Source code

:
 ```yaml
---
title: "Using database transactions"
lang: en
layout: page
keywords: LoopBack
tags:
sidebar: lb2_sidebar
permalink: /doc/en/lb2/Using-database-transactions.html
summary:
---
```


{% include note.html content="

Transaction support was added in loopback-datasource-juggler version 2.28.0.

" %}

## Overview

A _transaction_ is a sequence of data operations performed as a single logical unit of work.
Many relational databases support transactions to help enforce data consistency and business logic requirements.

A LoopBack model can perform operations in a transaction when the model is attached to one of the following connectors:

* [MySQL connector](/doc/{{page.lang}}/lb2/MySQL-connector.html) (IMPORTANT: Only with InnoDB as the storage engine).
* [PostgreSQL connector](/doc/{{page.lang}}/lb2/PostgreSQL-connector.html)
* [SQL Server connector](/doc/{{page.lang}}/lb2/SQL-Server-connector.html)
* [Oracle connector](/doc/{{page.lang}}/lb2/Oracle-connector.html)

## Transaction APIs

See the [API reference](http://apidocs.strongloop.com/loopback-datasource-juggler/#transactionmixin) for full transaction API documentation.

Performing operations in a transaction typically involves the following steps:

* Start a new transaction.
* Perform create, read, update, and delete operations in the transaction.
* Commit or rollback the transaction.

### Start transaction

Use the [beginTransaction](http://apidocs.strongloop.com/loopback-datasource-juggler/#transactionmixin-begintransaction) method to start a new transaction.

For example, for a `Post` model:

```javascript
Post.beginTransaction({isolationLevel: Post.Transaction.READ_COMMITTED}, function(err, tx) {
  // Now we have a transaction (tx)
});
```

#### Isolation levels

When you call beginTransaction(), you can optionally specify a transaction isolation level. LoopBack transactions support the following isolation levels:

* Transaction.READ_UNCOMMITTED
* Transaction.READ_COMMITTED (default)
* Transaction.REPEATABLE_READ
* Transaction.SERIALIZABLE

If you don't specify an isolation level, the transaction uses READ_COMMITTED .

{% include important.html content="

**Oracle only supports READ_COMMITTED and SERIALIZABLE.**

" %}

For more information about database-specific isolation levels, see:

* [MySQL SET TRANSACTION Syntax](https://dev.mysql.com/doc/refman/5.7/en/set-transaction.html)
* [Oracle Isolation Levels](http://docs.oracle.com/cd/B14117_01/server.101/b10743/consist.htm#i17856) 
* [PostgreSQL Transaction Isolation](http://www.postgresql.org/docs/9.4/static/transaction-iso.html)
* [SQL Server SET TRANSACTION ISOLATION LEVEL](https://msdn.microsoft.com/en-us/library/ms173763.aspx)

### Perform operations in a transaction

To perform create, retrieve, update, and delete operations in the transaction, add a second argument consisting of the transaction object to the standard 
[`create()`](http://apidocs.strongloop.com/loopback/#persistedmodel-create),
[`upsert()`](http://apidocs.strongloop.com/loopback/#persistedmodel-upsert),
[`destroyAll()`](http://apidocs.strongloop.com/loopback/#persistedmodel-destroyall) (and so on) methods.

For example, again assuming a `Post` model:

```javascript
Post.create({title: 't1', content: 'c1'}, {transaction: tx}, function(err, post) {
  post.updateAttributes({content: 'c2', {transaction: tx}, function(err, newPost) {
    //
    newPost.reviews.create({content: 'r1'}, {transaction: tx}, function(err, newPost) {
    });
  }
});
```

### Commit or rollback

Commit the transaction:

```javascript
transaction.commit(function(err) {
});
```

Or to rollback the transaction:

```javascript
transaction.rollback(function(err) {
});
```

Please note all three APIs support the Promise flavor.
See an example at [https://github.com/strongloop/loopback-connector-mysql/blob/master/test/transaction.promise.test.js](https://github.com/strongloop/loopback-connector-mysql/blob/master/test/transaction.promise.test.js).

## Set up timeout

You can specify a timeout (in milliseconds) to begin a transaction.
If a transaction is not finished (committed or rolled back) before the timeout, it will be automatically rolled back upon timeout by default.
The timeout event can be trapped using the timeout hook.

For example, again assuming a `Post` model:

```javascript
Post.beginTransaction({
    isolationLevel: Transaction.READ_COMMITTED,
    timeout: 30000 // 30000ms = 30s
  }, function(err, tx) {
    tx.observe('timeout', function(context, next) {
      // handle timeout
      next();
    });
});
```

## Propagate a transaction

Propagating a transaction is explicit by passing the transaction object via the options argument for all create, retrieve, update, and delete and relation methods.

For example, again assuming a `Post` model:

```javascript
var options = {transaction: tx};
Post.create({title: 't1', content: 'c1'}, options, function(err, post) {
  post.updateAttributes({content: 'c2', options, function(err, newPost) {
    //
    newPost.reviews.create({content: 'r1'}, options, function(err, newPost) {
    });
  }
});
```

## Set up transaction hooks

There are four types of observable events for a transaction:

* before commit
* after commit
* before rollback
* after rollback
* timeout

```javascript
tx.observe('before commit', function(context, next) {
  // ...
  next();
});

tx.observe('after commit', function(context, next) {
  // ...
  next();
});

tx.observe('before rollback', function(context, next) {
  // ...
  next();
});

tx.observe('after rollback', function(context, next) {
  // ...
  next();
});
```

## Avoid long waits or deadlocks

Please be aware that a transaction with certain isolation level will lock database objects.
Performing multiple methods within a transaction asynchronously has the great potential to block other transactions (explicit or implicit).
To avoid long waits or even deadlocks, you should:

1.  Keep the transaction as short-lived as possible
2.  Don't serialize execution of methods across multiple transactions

--------------------------------------------------

* _Exercise prompt_: Filter the listing above by the word "PostgreSQL"; copy each line that passes.

* _Answer to the problem_:
* [PostgreSQL connector](/doc/{{page.lang}}/lb2/PostgreSQL-connector.html)
* [PostgreSQL Transaction Isolation](http://www.postgresql.org/docs/9.4/static/transaction-iso.html)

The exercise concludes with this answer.